## Dataset extract
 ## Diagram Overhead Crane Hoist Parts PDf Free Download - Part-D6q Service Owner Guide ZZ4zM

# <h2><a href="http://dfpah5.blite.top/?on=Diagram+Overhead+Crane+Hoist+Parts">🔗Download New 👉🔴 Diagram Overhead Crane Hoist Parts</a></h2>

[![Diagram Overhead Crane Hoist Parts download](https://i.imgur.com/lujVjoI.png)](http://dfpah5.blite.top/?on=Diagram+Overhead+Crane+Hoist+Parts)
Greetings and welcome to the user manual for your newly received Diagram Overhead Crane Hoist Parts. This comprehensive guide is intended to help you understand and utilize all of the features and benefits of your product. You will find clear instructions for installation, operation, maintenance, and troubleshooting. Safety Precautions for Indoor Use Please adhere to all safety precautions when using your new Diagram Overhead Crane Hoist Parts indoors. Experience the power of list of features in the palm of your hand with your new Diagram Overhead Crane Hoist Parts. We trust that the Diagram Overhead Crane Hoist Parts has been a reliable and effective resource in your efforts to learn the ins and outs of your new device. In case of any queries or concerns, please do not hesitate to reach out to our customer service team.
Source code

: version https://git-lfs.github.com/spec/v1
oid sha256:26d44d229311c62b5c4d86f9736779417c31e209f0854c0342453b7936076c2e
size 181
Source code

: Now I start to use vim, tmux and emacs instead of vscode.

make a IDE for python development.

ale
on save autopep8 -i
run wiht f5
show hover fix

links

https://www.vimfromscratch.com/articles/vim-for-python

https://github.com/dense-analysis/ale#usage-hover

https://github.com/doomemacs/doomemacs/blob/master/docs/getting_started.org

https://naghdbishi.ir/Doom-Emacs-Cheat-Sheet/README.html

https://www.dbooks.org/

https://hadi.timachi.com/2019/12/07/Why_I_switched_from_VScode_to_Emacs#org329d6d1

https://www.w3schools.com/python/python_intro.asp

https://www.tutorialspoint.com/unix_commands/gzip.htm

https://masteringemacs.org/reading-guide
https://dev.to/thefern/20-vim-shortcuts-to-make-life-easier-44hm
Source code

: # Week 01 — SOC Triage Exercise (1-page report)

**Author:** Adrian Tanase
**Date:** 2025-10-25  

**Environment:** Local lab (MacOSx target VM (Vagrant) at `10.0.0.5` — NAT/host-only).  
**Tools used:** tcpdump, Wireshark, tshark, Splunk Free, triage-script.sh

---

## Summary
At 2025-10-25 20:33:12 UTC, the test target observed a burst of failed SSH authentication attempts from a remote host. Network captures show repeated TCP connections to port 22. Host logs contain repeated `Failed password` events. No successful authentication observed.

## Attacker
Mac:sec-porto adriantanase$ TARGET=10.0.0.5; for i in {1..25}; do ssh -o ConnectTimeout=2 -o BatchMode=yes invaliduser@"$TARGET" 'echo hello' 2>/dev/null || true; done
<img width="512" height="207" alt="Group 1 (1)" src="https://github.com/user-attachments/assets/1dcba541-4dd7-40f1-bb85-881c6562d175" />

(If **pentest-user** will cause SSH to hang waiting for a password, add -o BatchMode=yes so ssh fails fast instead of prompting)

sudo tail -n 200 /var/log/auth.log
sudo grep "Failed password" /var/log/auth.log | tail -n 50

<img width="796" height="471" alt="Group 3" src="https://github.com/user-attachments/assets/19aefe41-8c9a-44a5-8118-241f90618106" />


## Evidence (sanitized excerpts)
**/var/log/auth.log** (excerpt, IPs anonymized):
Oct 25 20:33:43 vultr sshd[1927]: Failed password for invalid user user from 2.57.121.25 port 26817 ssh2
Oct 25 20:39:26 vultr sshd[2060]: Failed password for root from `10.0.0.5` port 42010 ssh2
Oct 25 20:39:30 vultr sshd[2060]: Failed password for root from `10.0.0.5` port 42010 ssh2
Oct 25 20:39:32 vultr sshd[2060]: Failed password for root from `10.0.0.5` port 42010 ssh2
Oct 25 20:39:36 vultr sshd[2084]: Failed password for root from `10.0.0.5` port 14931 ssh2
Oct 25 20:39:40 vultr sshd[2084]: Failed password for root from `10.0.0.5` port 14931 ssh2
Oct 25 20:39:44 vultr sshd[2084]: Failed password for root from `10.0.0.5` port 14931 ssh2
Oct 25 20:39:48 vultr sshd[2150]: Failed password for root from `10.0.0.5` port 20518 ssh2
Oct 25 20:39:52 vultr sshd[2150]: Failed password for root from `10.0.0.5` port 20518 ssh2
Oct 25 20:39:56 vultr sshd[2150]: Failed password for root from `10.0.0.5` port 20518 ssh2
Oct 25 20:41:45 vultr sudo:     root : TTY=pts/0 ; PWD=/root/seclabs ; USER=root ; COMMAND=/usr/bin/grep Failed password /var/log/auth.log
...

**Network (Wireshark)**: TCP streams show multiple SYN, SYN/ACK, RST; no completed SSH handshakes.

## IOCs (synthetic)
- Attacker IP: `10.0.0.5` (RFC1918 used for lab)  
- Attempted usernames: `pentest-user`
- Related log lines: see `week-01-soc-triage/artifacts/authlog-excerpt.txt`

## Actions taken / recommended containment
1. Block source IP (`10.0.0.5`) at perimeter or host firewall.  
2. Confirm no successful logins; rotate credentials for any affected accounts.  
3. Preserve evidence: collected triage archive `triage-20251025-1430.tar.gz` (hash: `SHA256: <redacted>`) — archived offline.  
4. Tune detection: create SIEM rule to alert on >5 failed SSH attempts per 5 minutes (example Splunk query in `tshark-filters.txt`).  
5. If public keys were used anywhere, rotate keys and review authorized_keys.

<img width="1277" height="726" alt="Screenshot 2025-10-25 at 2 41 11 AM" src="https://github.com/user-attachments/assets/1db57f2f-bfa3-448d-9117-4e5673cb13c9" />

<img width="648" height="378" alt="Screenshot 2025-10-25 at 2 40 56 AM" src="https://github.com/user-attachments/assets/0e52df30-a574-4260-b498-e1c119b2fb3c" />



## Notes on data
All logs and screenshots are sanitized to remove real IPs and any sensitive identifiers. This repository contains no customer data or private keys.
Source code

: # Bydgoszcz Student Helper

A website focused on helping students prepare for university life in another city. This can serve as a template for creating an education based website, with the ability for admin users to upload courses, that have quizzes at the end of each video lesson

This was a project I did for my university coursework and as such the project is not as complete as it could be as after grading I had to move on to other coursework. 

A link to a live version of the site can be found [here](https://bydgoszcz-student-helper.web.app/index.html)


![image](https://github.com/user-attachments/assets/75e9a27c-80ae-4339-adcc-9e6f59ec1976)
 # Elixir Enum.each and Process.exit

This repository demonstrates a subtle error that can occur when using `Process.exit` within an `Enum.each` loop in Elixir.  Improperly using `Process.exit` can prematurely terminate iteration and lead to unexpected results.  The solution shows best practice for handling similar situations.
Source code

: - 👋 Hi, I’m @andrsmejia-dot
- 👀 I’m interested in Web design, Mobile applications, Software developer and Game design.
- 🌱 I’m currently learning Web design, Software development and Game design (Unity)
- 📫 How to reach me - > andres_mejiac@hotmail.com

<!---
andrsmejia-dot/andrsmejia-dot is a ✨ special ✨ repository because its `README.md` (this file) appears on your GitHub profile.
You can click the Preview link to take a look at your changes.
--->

## Work request
When the word "README" turns up on a line of the material above, copy that line.

## Response below
https://naghdbishi.ir/Doom-Emacs-Cheat-Sheet/README.html
andrsmejia-dot/andrsmejia-dot is a ✨ special ✨ repository because its `README.md` (this file) appears on your GitHub profile.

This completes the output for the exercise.